Mon garçon est différent, et après
Mon garçon est différent, et après
Lorsque Stéphany m’a demandé d’écrire un article concernant le handicap invisible, j’ai tout de suite répondu oui. Pourquoi ? J’ai été interpellée par ce sujet, car cela nous touche personnellement et aussi à travers notre travail.
Qu’est-ce que le handicap invisible?
Le handicap invisible est un handicap non détectable, qui ne peut pas être remarqué si la personne concernée n’en parle pas. Le trouble dont elle souffre impacte pourtant sa qualité de vie.
La différence
Mon garçon de 7 ans, Samuel, est anxieux, hypersensible et à haut potentiel. Un enfant ayant un haut potentiel, c’est beaucoup plus que seulement être brillant au niveau scolaire. Cela apporte un lot de difficulté très grand, mais il réussit à bien vivre avec cela, car nous avons eu la chance qu’il puisse grandir près de nous. Il n’est pas allé à la garderie ni la maternelle, car nous travaillions de la maison, donc il a pu apprivoiser ce handicap invisible à son rythme.

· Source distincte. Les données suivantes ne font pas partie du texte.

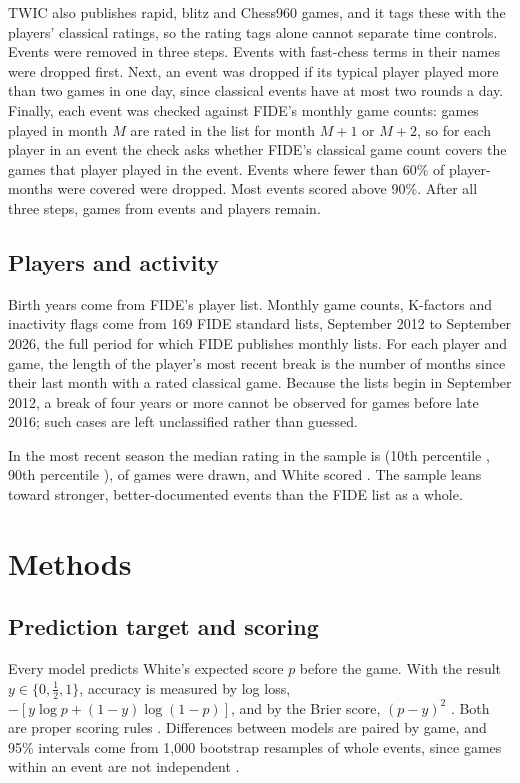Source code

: \documentclass[11pt]{article}
\begin{document}
TWIC also publishes rapid, blitz and Chess960 games, and it tags these with the players' classical ratings, so the rating tags alone cannot separate time controls. Events were removed in three steps. Events with fast-chess terms in their names were dropped first. Next, an event was dropped if its typical player played more than two games in one day, since classical events have at most two rounds a day. Finally, each event was checked against FIDE's monthly game counts: games played in month $M$ are rated in the list for month $M+1$ or $M+2$, so for each player in an event the check asks whether FIDE's classical game count covers the games that player played in the event. Events where fewer than 60\% of player-months were covered were dropped. Most events scored above 90\%. After all three steps, \NGames{} games from \NEvents{} events and \NPlayers{} players remain.

\subsection{Players and activity}

Birth years come from FIDE's player list. Monthly game counts, K-factors and inactivity flags come from 169 FIDE standard lists, September 2012 to September 2026, the full period for which FIDE publishes monthly lists. For each player and game, the length of the player's most recent break is the number of months since their last month with a rated classical game. Because the lists begin in September 2012, a break of four years or more cannot be observed for games before late 2016; such cases are left unclassified rather than guessed.

In the most recent season the median rating in the sample is \MedianRating{} (10th percentile \PTenRating{}, 90th percentile \PNinetyRating{}), \DrawRate{} of games were drawn, and White scored \WhiteScore{}. The sample leans toward stronger, better-documented events than the FIDE list as a whole.

\section{Methods}

\subsection{Prediction target and scoring}

Every model predicts White's expected score $p$ before the game. With the result $y \in \{0, \tfrac12, 1\}$, accuracy is measured by log loss, $-[y\log p + (1-y)\log(1-p)]$, and by the Brier score, $(p-y)^2$ \citep{brier1950}. Both are proper scoring rules \citep{gneiting2007}. Differences between models are paired by game, and 95\% intervals come from 1,000 bootstrap resamples of whole events, since games within an event are not independent \citep{cameron2008}.
\end{document}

J’appréhendais sa première année scolaire. Cette première année fut très difficile pour lui et pour nous aussi au niveau émotionnel. L’entrée scolaire fut toute une adaptation pour lui, car cela représente beaucoup de monde, de bruit et de devoir se séparer de nous et de son environnement sécurisant et ce, plusieurs heures par jour.
Le commentaire des gens était : « C’est certain qui réagit ainsi puisqu’il n’a jamais été sans vous. » À l’intérieur de moi, je me disais: « Si vous saviez. » En apparence, Samuel est un super beau garçon très sociable oui oui, très brillant et qui veut tout connaître du monde. Il est très allumé et très emphatique.
Plus il grandit, plus il accumule des expériences positives qu’il met dans la boîte à outils de son cerveau et plus c’est facile pour lui. Toutefois, toutes ses premières fois engendrent dans son cerveau l’alerte « CAUSE INCONNUE », ce qui l’amène à vivre une très grande anxiété ainsi que beaucoup de peur face à cet inconnu.
Depuis son très jeune âge, j’ai énormément lu pour chercher à comprendre tout ce que ce petit être vivait. Nous avons appris à le connaître dans son unicité qui est hors norme de la société, ce qui fait de lui un être extraordinaire.
Qui décide qu’est-ce que la différence ? Et si c’était magnifique d’être différent, car ça l’est!
Le jugement des gens
Dans cette situation, ce qui me dérange le plus, ce n’est pas son handicap invisible, mais plutôt les commentaires des gens qui ne savent pas. Ce sont eux qui généralisent à tous les enfants avec des faits tels que 1 plus 1 égale 2. Mais il y a plus de nuances que ça.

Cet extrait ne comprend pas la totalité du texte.